-------- Data for analysis

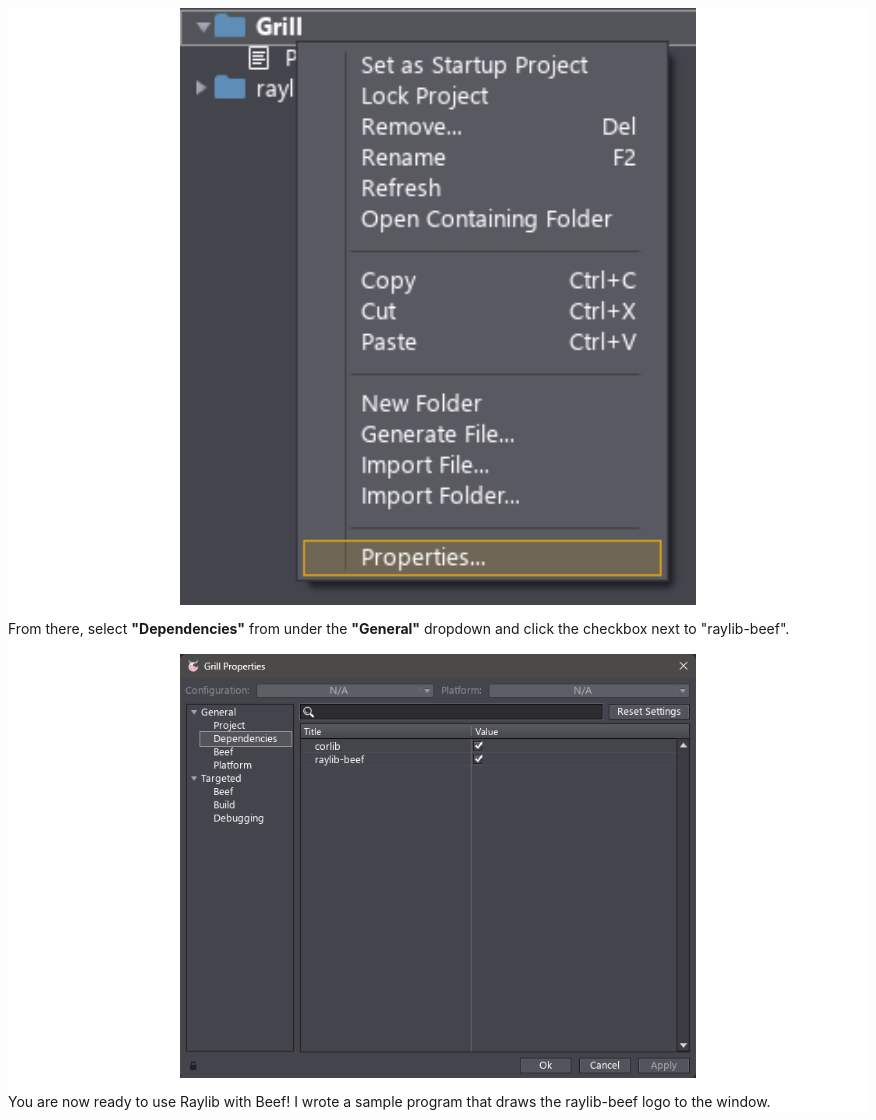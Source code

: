 <img src="assets/Images/bloggeneral/raylib-with-beef/properties.png" style="width: 60%; display: block; margin-left: auto; margin-right: auto;" alt="">

From there, select **"Dependencies"** from under the **"General"** dropdown and click the checkbox next to "raylib-beef".

<img src="assets/Images/bloggeneral/raylib-with-beef/dependency.png" style="width: 60%; display: block; margin-left: auto; margin-right: auto;" alt="">

You are now ready to use Raylib with Beef! I wrote a sample program that draws the raylib-beef logo to the window.
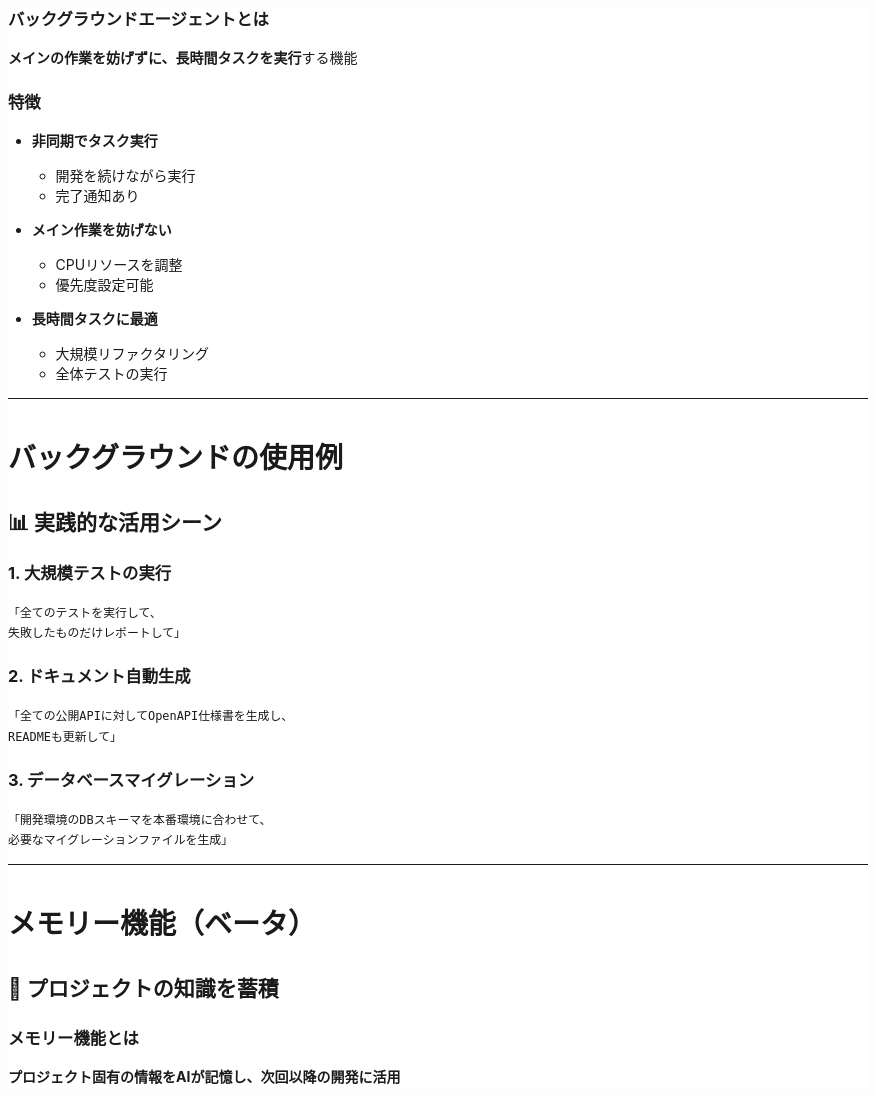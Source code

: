 ### バックグラウンドエージェントとは
**メインの作業を妨げずに、長時間タスクを実行**する機能

### 特徴
- **非同期でタスク実行**
  - 開発を続けながら実行
  - 完了通知あり

- **メイン作業を妨げない**
  - CPUリソースを調整
  - 優先度設定可能

- **長時間タスクに最適**
  - 大規模リファクタリング
  - 全体テストの実行



---

# バックグラウンドの使用例

## 📊 実践的な活用シーン

### 1. **大規模テストの実行**
```
「全てのテストを実行して、
失敗したものだけレポートして」
```

### 2. **ドキュメント自動生成**
```
「全ての公開APIに対してOpenAPI仕様書を生成し、
READMEも更新して」
```

### 3. **データベースマイグレーション**
```
「開発環境のDBスキーマを本番環境に合わせて、
必要なマイグレーションファイルを生成」
```



---

# メモリー機能（ベータ）

## 🧠 プロジェクトの知識を蓄積

### メモリー機能とは
**プロジェクト固有の情報をAIが記憶し、次回以降の開発に活用**

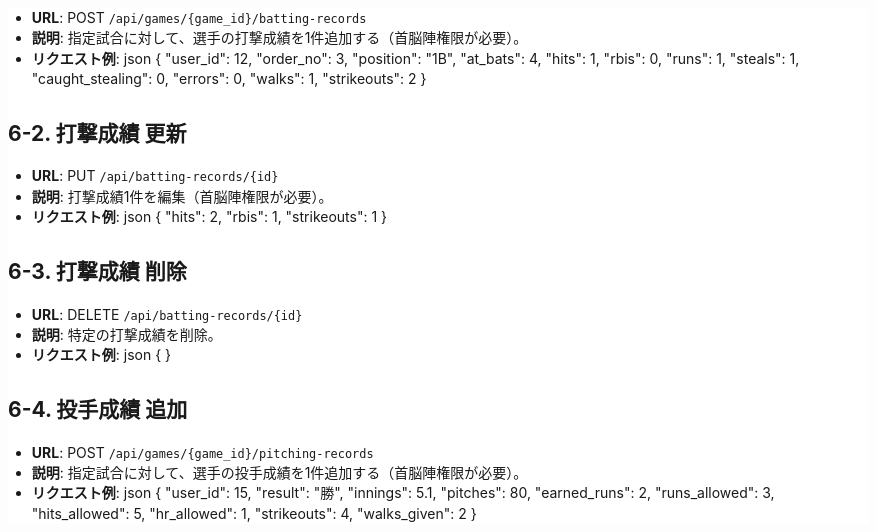 - **URL**: POST `/api/games/{game_id}/batting-records`
- **説明**: 指定試合に対して、選手の打撃成績を1件追加する（首脳陣権限が必要）。
- **リクエスト例**:
  json
  {
    "user_id": 12,
    "order_no": 3,
    "position": "1B",
    "at_bats": 4,
    "hits": 1,
    "rbis": 0,
    "runs": 1,
    "steals": 1,
    "caught_stealing": 0,
    "errors": 0,
    "walks": 1,
    "strikeouts": 2
  }

## 6-2. 打撃成績 更新

- **URL**: PUT `/api/batting-records/{id}`
- **説明**: 打撃成績1件を編集（首脳陣権限が必要）。
- **リクエスト例**:
  json
  {
  "hits": 2,
  "rbis": 1,
  "strikeouts": 1
  }

## 6-3. 打撃成績 削除

- **URL**: DELETE  `/api/batting-records/{id}`
- **説明**: 特定の打撃成績を削除。
- **リクエスト例**:
  json
  {
  }

## 6-4. 投手成績 追加

- **URL**: POST `/api/games/{game_id}/pitching-records`
- **説明**: 指定試合に対して、選手の投手成績を1件追加する（首脳陣権限が必要）。
- **リクエスト例**:
  json
  {
    "user_id": 15,
    "result": "勝",
    "innings": 5.1,
    "pitches": 80,
    "earned_runs": 2,
    "runs_allowed": 3,
    "hits_allowed": 5,
    "hr_allowed": 1,
    "strikeouts": 4,
    "walks_given": 2
  }
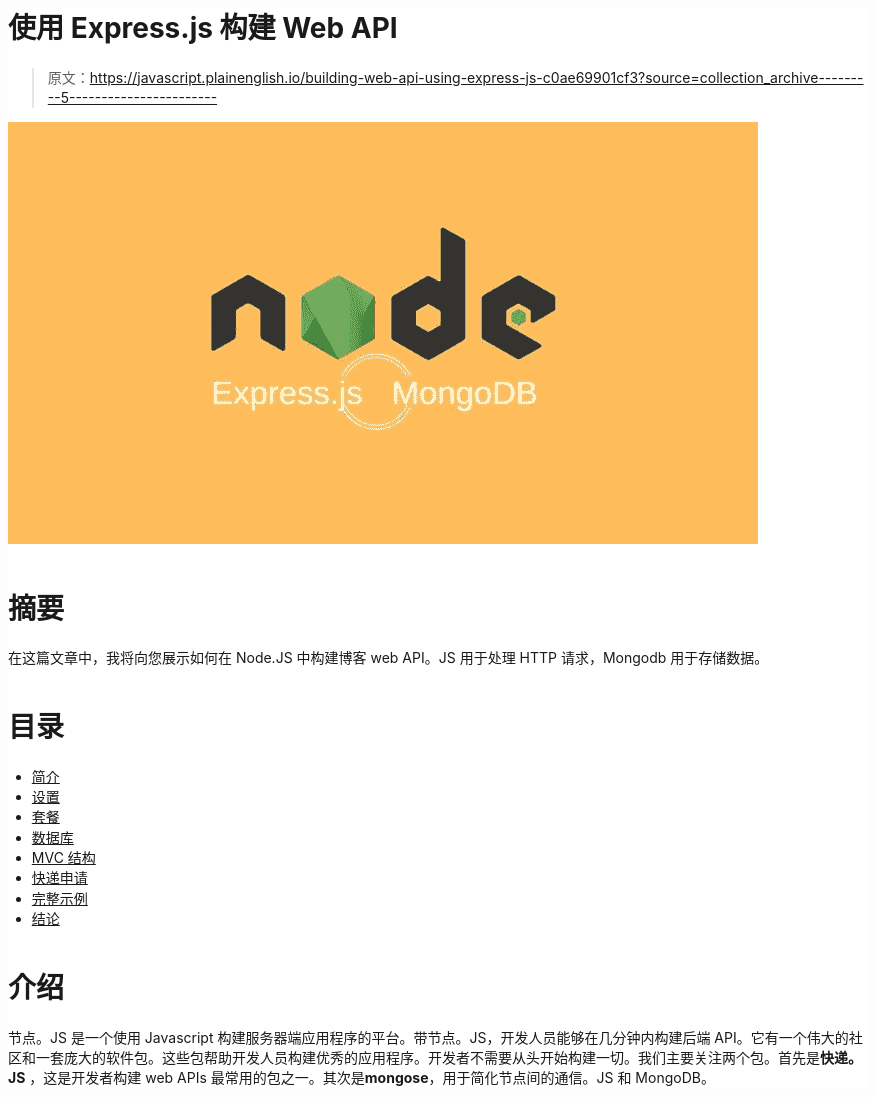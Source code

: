 # 使用 Express.js 构建 Web API

> 原文：<https://javascript.plainenglish.io/building-web-api-using-express-js-c0ae69901cf3?source=collection_archive---------5----------------------->

![](img/9d8f917b0d3ceec6df1949ad0b6e7357.png)

# 摘要

在这篇文章中，我将向您展示如何在 Node.JS 中构建博客 web API。JS 用于处理 HTTP 请求，Mongodb 用于存储数据。

# 目录

*   [简介](#12ce)
*   [设置](#1c50)
*   [套餐](#12b9)
*   [数据库](#2cf0)
*   [MVC 结构](#8d7b)
*   [快递申请](#6d8d)
*   [完整示例](#1711)
*   [结论](#daa4)

# 介绍

节点。JS 是一个使用 Javascript 构建服务器端应用程序的平台。带节点。JS，开发人员能够在几分钟内构建后端 API。它有一个伟大的社区和一套庞大的软件包。这些包帮助开发人员构建优秀的应用程序。开发者不需要从头开始构建一切。我们主要关注两个包。首先是**快递。JS** ，这是开发者构建 web APIs 最常用的包之一。其次是**mongose**，用于简化节点间的通信。JS 和 MongoDB。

----------------

§ **Aim of the task**
Scan the data above for the string "right" and copy each line where it appears.

§ **Problem solution**
: <img src="assets/Images/bloggeneral/raylib-with-beef/properties.png" style="width: 60%; display: block; margin-left: auto; margin-right: auto;" alt="">
<img src="assets/Images/bloggeneral/raylib-with-beef/dependency.png" style="width: 60%; display: block; margin-left: auto; margin-right: auto;" alt="">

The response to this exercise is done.